Wir brauchen mehr Atomwaffen …

So die Aussage von Donald Duck äh Trump von gestern. Das Militär war ja schon immer für … Sagen wir mal höflich eine etwas andere Sicht der Dinge bekannt, aber damit toppt Trump doch alles.

Die USA haben 2016 insgesamt 7.000 Atomsprengköpfe, Russland 7.290. Die anderen Ländern spielen fast keine Rolle. Selbst China als bevölkerungsreichstes Land hat „nur“ 260 Sprengköpfe.

Die Äußerungen von Trump lassen aufhorchen: „Es wäre wunderbar, es wäre ein Traum, wenn kein Staat Atomwaffen hätte“, sagte Trump. „Aber solange Staaten Atomwaffen haben, werden wir im Rudel ganz oben stehen.“ Die USA seien auf diesem Gebiet zurückgefallen. So die Äußerungen nach Süddeutsche.de.

Russland hat 2014 begonnen, den Marschflugkörper SSC-8 zu stationieren. 1987 hatten Gorbatschow und Reagan den INF Vertrag abgeschlossen, der den Abbau aller Mittelstreckenraketen beinhaltete. 2692 Raketen wurden damals verschrottet.

Seitdem gab es etliche neue Abrüstungsabkommen. Man könnte meinen, man hätte nun wahnsinnig viel abgerüstet. Doch 2012 gab es noch 19.000 Atomwaffen. Vor dem Ende des Kalten Kriegs waren es bis zu 70.000. Die Zahl scheint in verschiedenen Quellen unterschiedlich zu sein. Doch es kommt drauf an, wie man zählt. Die 19.000 enthalten z.B. auch Atomsprengköpfe, die zur Verschrottung vorgesehen sind. So kenne ich auch 34.000 Atomsprengköpfe zur Zeit des Kalten Kriegs, was gerade mal eine Halbierung seitdem bedeutet.
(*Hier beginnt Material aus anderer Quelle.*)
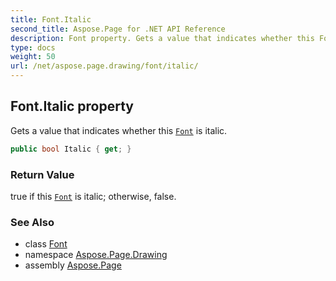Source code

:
 ```yaml
---
title: Font.Italic
second_title: Aspose.Page for .NET API Reference
description: Font property. Gets a value that indicates whether this Font is italic
type: docs
weight: 50
url: /net/aspose.page.drawing/font/italic/
---
```

## Font.Italic property

Gets a value that indicates whether this [`Font`](../) is italic.

```csharp
public bool Italic { get; }
```

### Return Value

true if this [`Font`](../) is italic; otherwise, false.

### See Also

* class [Font](../)
* namespace [Aspose.Page.Drawing](../../font/)
* assembly [Aspose.Page](../../../)



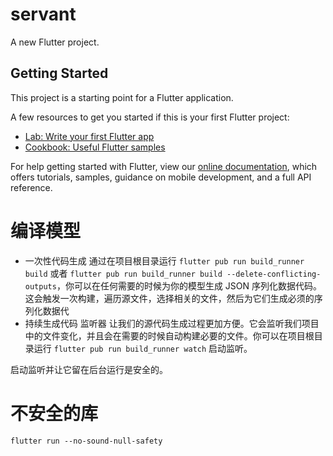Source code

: # servant

A new Flutter project.

## Getting Started

This project is a starting point for a Flutter application.

A few resources to get you started if this is your first Flutter project:

- [Lab: Write your first Flutter app](https://flutter.dev/docs/get-started/codelab)
- [Cookbook: Useful Flutter samples](https://flutter.dev/docs/cookbook)

For help getting started with Flutter, view our
[online documentation](https://flutter.dev/docs), which offers tutorials,
samples, guidance on mobile development, and a full API reference.


# 编译模型
* 一次性代码生成
  通过在项目根目录运行 `flutter pub run build_runner build` 或者 `flutter pub run build_runner build --delete-conflicting-outputs`，你可以在任何需要的时候为你的模型生成 JSON 序列化数据代码。这会触发一次构建，遍历源文件，选择相关的文件，然后为它们生成必须的序列化数据代
* 持续生成代码
  监听器 让我们的源代码生成过程更加方便。它会监听我们项目中的文件变化，并且会在需要的时候自动构建必要的文件。你可以在项目根目录运行 `flutter pub run build_runner watch` 启动监听。

启动监听并让它留在后台运行是安全的。


# 不安全的库
```
flutter run --no-sound-null-safety
```

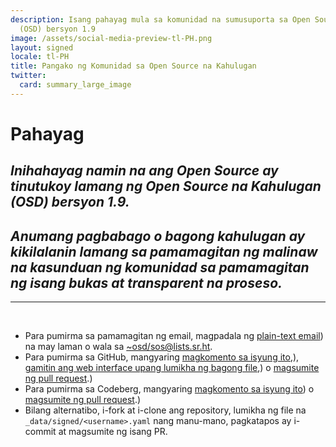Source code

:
 ```yaml
---
description: Isang pahayag mula sa komunidad na sumusuporta sa Open Source na Kahulugan
  (OSD) bersyon 1.9
image: /assets/social-media-preview-tl-PH.png
layout: signed
locale: tl-PH
title: Pangako ng Komunidad sa Open Source na Kahulugan
twitter:
  card: summary_large_image
---
```

# **Pahayag**

## *Inihahayag namin na ang Open Source ay tinutukoy lamang ng Open Source na Kahulugan (OSD) bersyon 1.9.*

## *Anumang pagbabago o bagong kahulugan ay kikilalanin lamang sa pamamagitan ng malinaw na kasunduan ng komunidad sa pamamagitan ng isang bukas at transparent na proseso.*

---
<br>

- Para pumirma sa pamamagitan ng email, magpadala ng [plain-text email](https://useplaintext.email/)) na may laman o wala sa [~osd/sos@lists.sr.ht](mailto:~osd/sos@lists.sr.ht).
- Para pumirma sa GitHub, mangyaring [magkomento sa isyung ito](https://github.com/OpenSourceDefinition/sos/issues/1),), [gamitin ang web interface upang lumikha ng bagong file](https://github.com/OpenSourceDefinition/sos/new/main/_data/signed),) o [magsumite ng pull request](https://github.com/OpenSourceDefinition/sos/pulls).)
- Para pumirma sa Codeberg, mangyaring [magkomento sa isyung ito](https://codeberg.org/osd/sos/issues/1)) o [magsumite ng pull request](https://codeberg.org/osd/sos/pulls).)
- Bilang alternatibo, i-fork at i-clone ang repository, lumikha ng file na `_data/signed/<username>.yaml` nang manu-mano, pagkatapos ay i-commit at magsumite ng isang PR.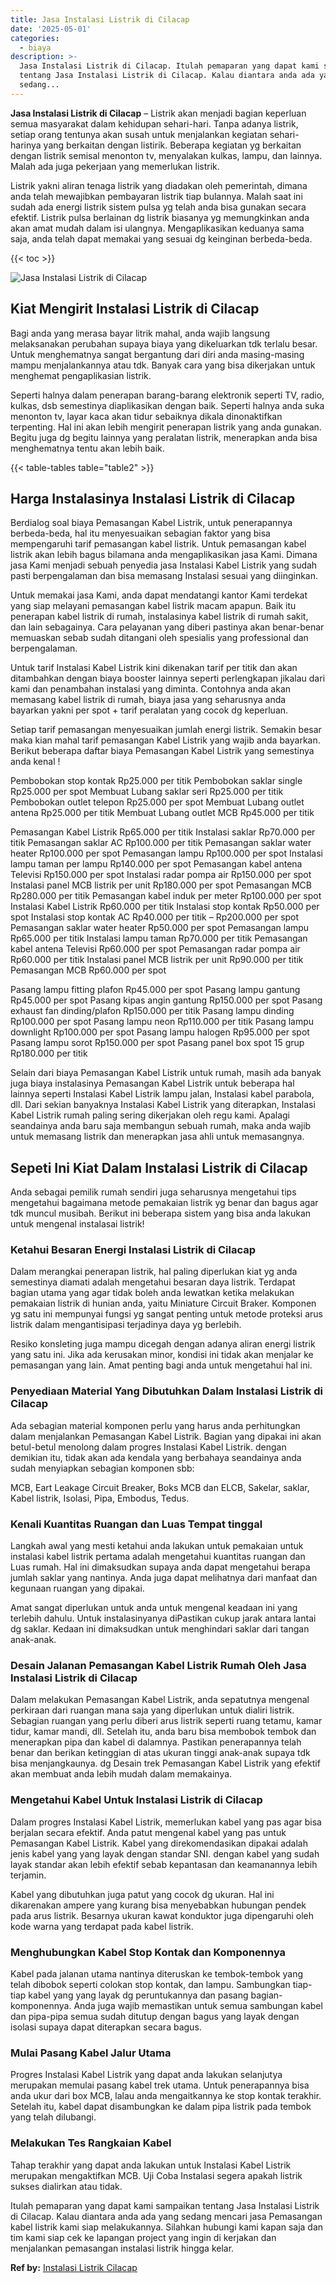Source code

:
 ```yaml
---
title: Jasa Instalasi Listrik di Cilacap
date: '2025-05-01'
categories:
  - biaya
description: >-
  Jasa Instalasi Listrik di Cilacap. Itulah pemaparan yang dapat kami sampaikan
  tentang Jasa Instalasi Listrik di Cilacap. Kalau diantara anda ada yang
  sedang...
---
```


**Jasa Instalasi Listrik di Cilacap** – Listrik akan menjadi bagian keperluan semua masyarakat dalam kehidupan sehari-hari. Tanpa adanya listrik, setiap orang tentunya akan susah untuk menjalankan kegiatan sehari-harinya yang berkaitan dengan listirik. Beberapa kegiatan yg berkaitan dengan listrik semisal menonton tv, menyalakan kulkas, lampu, dan lainnya. Malah ada juga pekerjaan yang memerlukan listrik.

Listrik yakni aliran tenaga listrik yang diadakan oleh pemerintah, dimana anda telah mewajibkan pembayaran listrik tiap bulannya. Malah saat ini sudah ada energi listrik sistem pulsa yg telah anda bisa gunakan secara efektif. Listrik pulsa berlainan dg listrik biasanya yg memungkinkan anda akan amat mudah dalam isi ulangnya. Mengaplikasikan keduanya sama saja, anda telah dapat memakai yang sesuai dg keinginan berbeda-beda.

{{< toc >}}

![Jasa Instalasi Listrik di Cilacap](/images/instalasi-listrik-murah16.png)

## Kiat Mengirit Instalasi Listrik di Cilacap

Bagi anda yang merasa bayar litrik mahal, anda wajib langsung melaksanakan perubahan supaya biaya yang dikeluarkan tdk terlalu besar. Untuk menghematnya sangat bergantung dari diri anda masing-masing mampu menjalankannya atau tdk. Banyak cara yang bisa dikerjakan untuk menghemat pengaplikasian listrik.

Seperti halnya dalam penerapan barang-barang elektronik seperti TV, radio, kulkas, dsb semestinya diaplikasikan dengan baik. Seperti halnya anda suka menonton tv, layar kaca akan tidur sebaiknya dikala dinonaktifkan terpenting. Hal ini akan lebih mengirit penerapan listrik yang anda gunakan. Begitu juga dg begitu lainnya yang peralatan listrik, menerapkan anda bisa menghematnya tentu akan lebih baik.

{{< table-tables table="table2" >}}

## Harga Instalasinya Instalasi Listrik di Cilacap

Berdialog soal biaya Pemasangan Kabel Listrik, untuk penerapannya berbeda-beda, hal itu menyesuaikan sebagian faktor yang bisa mempengaruhi tarif pemasangan kabel listrik. Untuk pemasangan kabel listrik akan lebih bagus bilamana anda mengaplikasikan jasa Kami. Dimana jasa Kami menjadi sebuah penyedia jasa Instalasi Kabel Listrik yang sudah pasti berpengalaman dan bisa memasang Instalasi sesuai yang diinginkan.

Untuk memakai jasa Kami, anda dapat mendatangi kantor Kami terdekat yang siap melayani pemasangan kabel listrik macam apapun. Baik itu penerapan kabel listrik di rumah, instalasinya kabel listrik di rumah sakit, dan lain sebagainya. Cara pelayanan yang diberi pastinya akan benar-benar memuaskan sebab sudah ditangani oleh spesialis yang professional dan berpengalaman.

Untuk tarif Instalasi Kabel Listrik kini dikenakan tarif per titik dan akan ditambahkan dengan biaya booster lainnya seperti perlengkapan jikalau dari kami dan penambahan instalasi yang diminta. Contohnya anda akan memasang kabel listrik di rumah, biaya jasa yang seharusnya anda bayarkan yakni per spot + tarif peralatan yang cocok dg keperluan.

Setiap tarif pemasangan menyesuaikan jumlah energi listrik. Semakin besar maka kian mahal tarif pemasangan Kabel Listrik yang wajib anda bayarkan. Berikut beberapa daftar biaya Pemasangan Kabel Listrik yang semestinya anda kenal !

Pembobokan stop kontak Rp25.000 per titik Pembobokan saklar single Rp25.000 per spot Membuat Lubang saklar seri Rp25.000 per titik Pembobokan outlet telepon Rp25.000 per spot Membuat Lubang outlet antena Rp25.000 per titik Membuat Lubang outlet MCB Rp45.000 per titik

Pemasangan Kabel Listrik Rp65.000 per titik Instalasi saklar Rp70.000 per titik Pemasangan saklar AC Rp100.000 per titik Pemasangan saklar water heater Rp100.000 per spot Pemasangan lampu Rp100.000 per spot Instalasi lampu taman per lampu Rp140.000 per spot Pemasangan kabel antena Televisi Rp150.000 per spot Instalasi radar pompa air Rp150.000 per spot Instalasi panel MCB listrik per unit Rp180.000 per spot Pemasangan MCB Rp280.000 per titik Pemasangan kabel induk per meter Rp100.000 per spot Instalasi Kabel Listrik Rp60.000 per titik Instalasi stop kontak Rp50.000 per spot Instalasi stop kontak AC Rp40.000 per titik – Rp200.000 per spot Pemasangan saklar water heater Rp50.000 per spot Pemasangan lampu Rp65.000 per titik Instalasi lampu taman Rp70.000 per titik Pemasangan kabel antena Televisi Rp60.000 per spot Pemasangan radar pompa air Rp60.000 per titik Instalasi panel MCB listrik per unit Rp90.000 per titik Pemasangan MCB Rp60.000 per spot

Pasang lampu fitting plafon Rp45.000 per spot Pasang lampu gantung Rp45.000 per spot Pasang kipas angin gantung Rp150.000 per spot Pasang exhaust fan dinding/plafon Rp150.000 per titik Pasang lampu dinding Rp100.000 per spot Pasang lampu neon Rp110.000 per titik Pasang lampu downlight Rp100.000 per spot Pasang lampu halogen Rp95.000 per spot Pasang lampu sorot Rp150.000 per spot Pasang panel box spot 15 grup Rp180.000 per titik

Selain dari biaya Pemasangan Kabel Listrik untuk rumah, masih ada banyak juga biaya instalasinya Pemasangan Kabel Listrik untuk beberapa hal lainnya seperti Instalasi Kabel Listrik lampu jalan, Instalasi kabel parabola, dll. Dari sekian banyaknya Instalasi Kabel Listrik yang diterapkan, Instalasi Kabel Listrik rumah paling sering dikerjakan oleh regu kami. Apalagi seandainya anda baru saja membangun sebuah rumah, maka anda wajib untuk memasang listrik dan menerapkan jasa ahli untuk memasangnya.

## Sepeti Ini Kiat Dalam Instalasi Listrik di Cilacap


Anda sebagai pemilik rumah sendiri juga seharusnya mengetahui tips mengetahui bagaimana metode pemakaian listrik yg benar dan bagus agar tdk muncul musibah. Berikut ini beberapa sistem yang bisa anda lakukan untuk mengenal instalasai listrik!

### Ketahui Besaran Energi Instalasi Listrik di Cilacap

Dalam merangkai penerapan listrik, hal paling diperlukan kiat yg anda semestinya diamati adalah mengetahui besaran daya listrik. Terdapat bagian utama yang agar tidak boleh anda lewatkan ketika melakukan pemakaian listrik di hunian anda, yaitu Miniature Circuit Braker. Komponen yg satu ini mempunyai fungsi yg sangat penting untuk metode proteksi arus listrik dalam mengantisipasi terjadinya daya yg berlebih.

Resiko konsleting juga mampu dicegah dengan adanya aliran energi listrik yang satu ini. Jika ada kerusakan minor, kondisi ini tidak akan menjalar ke pemasangan yang lain. Amat penting bagi anda untuk mengetahui hal ini.

### Penyediaan Material Yang Dibutuhkan Dalam Instalasi Listrik di Cilacap

Ada sebagian material komponen perlu yang harus anda perhitungkan dalam menjalankan Pemasangan Kabel Listrik. Bagian yang dipakai ini akan betul-betul menolong dalam progres Instalasi Kabel Listrik. dengan demikian itu, tidak akan ada kendala yang berbahaya seandainya anda sudah menyiapkan sebagian komponen sbb:

MCB, Eart Leakage Circuit Breaker, Boks MCB dan ELCB, Sakelar, saklar, Kabel listrik, Isolasi, Pipa, Embodus, Tedus.

### Kenali Kuantitas Ruangan dan Luas Tempat tinggal

Langkah awal yang mesti ketahui anda lakukan untuk pemakaian untuk instalasi kabel listrik pertama adalah mengetahui kuantitas ruangan dan Luas rumah. Hal ini dimaksudkan supaya anda dapat mengetahui berapa jumlah saklar yang nantinya. Anda juga dapat melihatnya dari manfaat dan kegunaan ruangan yang dipakai.

Amat sangat diperlukan untuk anda untuk mengenal keadaan ini yang terlebih dahulu. Untuk instalasinyanya diPastikan cukup jarak antara lantai dg saklar. Kedaan ini dimaksudkan untuk menghindari saklar dari tangan anak-anak.

### Desain Jalanan Pemasangan Kabel Listrik Rumah Oleh Jasa Instalasi Listrik di Cilacap

Dalam melakukan Pemasangan Kabel Listrik, anda sepatutnya mengenal perkiraan dari ruangan mana saja yang diperlukan untuk dialiri listrik. Sebagian ruangan yang perlu diberi arus listrik seperti ruang tetamu, kamar tidur, kamar mandi, dll. Setelah itu, anda baru bisa membobok tembok dan menerapkan pipa dan kabel di dalamnya. Pastikan penerapannya telah benar dan berikan ketinggian di atas ukuran tinggi anak-anak supaya tdk bisa menjangkaunya. dg Desain trek Pemasangan Kabel Listrik yang efektif akan membuat anda lebih mudah dalam memakainya.

### Mengetahui Kabel Untuk Instalasi Listrik di Cilacap

Dalam progres Instalasi Kabel Listrik, memerlukan kabel yang pas agar bisa berjalan secara efektif. Anda patut mengenal kabel yang pas untuk Pemasangan Kabel Listrik. Kabel yang direkomendasikan dipakai adalah jenis kabel yang yang layak dengan standar SNI. dengan kabel yang sudah layak standar akan lebih efektif sebab kepantasan dan keamanannya lebih terjamin.

Kabel yang dibutuhkan juga patut yang cocok dg ukuran. Hal ini dikarenakan ampere yang kurang bisa menyebabkan hubungan pendek pada arus listrik. Besarnya ukuran kawat konduktor juga dipengaruhi oleh kode warna yang terdapat pada kabel listrik.

### Menghubungkan Kabel Stop Kontak dan Komponennya

Kabel pada jalanan utama nantinya diteruskan ke tembok-tembok yang telah dibobok seperti colokan stop kontak, dan lampu. Sambungkan tiap-tiap kabel yang yang layak dg peruntukannya dan pasang bagian-komponennya. Anda juga wajib memastikan untuk semua sambungan kabel dan pipa-pipa semua sudah ditutup dengan bagus yang layak dengan isolasi supaya dapat diterapkan secara bagus.

### Mulai Pasang Kabel Jalur Utama

Progres Instalasi Kabel Listrik yang dapat anda lakukan selanjutya merupakan memulai pasang kabel trek utama. Untuk penerapannya bisa anda ukur dari box MCB, lalau anda mengaitkannya ke stop kontak terakhir. Setelah itu, kabel dapat disambungkan ke dalam pipa listrik pada tembok yang telah dilubangi.

### Melakukan Tes Rangkaian Kabel

Tahap terakhir yang dapat anda lakukan untuk Instalasi Kabel Listrik merupakan mengaktifkan MCB. Uji Coba Instalasi segera apakah listrik sukses dialirkan atau tidak.

Itulah pemaparan yang dapat kami sampaikan tentang Jasa Instalasi Listrik di Cilacap. Kalau diantara anda ada yang sedang mencari jasa Pemasangan kabel listrik kami siap melakukannya. Silahkan hubungi kami kapan saja dan tim kami siap cek ke lapangan project yang ingin di kerjakan dan menjalankan pemasangan instalasi listrik hingga kelar.

**Ref by:** [Instalasi Listrik Cilacap](https://id.wikipedia.org/wiki/Instalasi)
Atomwaffen und die Logik des Militärs

Die riesige Zahl während des Kalten Kriegs zeigt die Paranoia und „Logik“ des Militärs. Sie haben zwei Ursachen. Zum einen immer das Argument, man habe weniger Sprengköpfe als der Gegner. Das führte immer zur Nachrüstung die dann wider beim Gegner zur Nachrüstung führte. So schaukelte sich das hoch. Das Zweite war das vom Militär so gerne benutzte Wort „Lücke“. Damit wird suggeriert, der Gegner hat etwas und wir nicht. Das ist eine Bedrohung und auf diese angebliche „Lücke“ muss man reagieren. Das Paradebeispiel war der Nachrüstungsbeschluss 1979. Die USA hatten insgesamt mehr Atromsprengköpfe als die UdSSR, da sie schon Ende der Sechziger begonnen hatten ihre Raketen mit MIRV auszurüsten: mehreren Sprengköpfen pro Rakete, die nach Abtrennung einzeln auf verschiedene Ziele gelenkt werden konnten. Da hinkte Russland hinterher. Vielleicht als Ausgleich, vielleicht auch nur als Modernisierungsmaßnahme, stationierten sie die Mittelstreckenrakete SS-20.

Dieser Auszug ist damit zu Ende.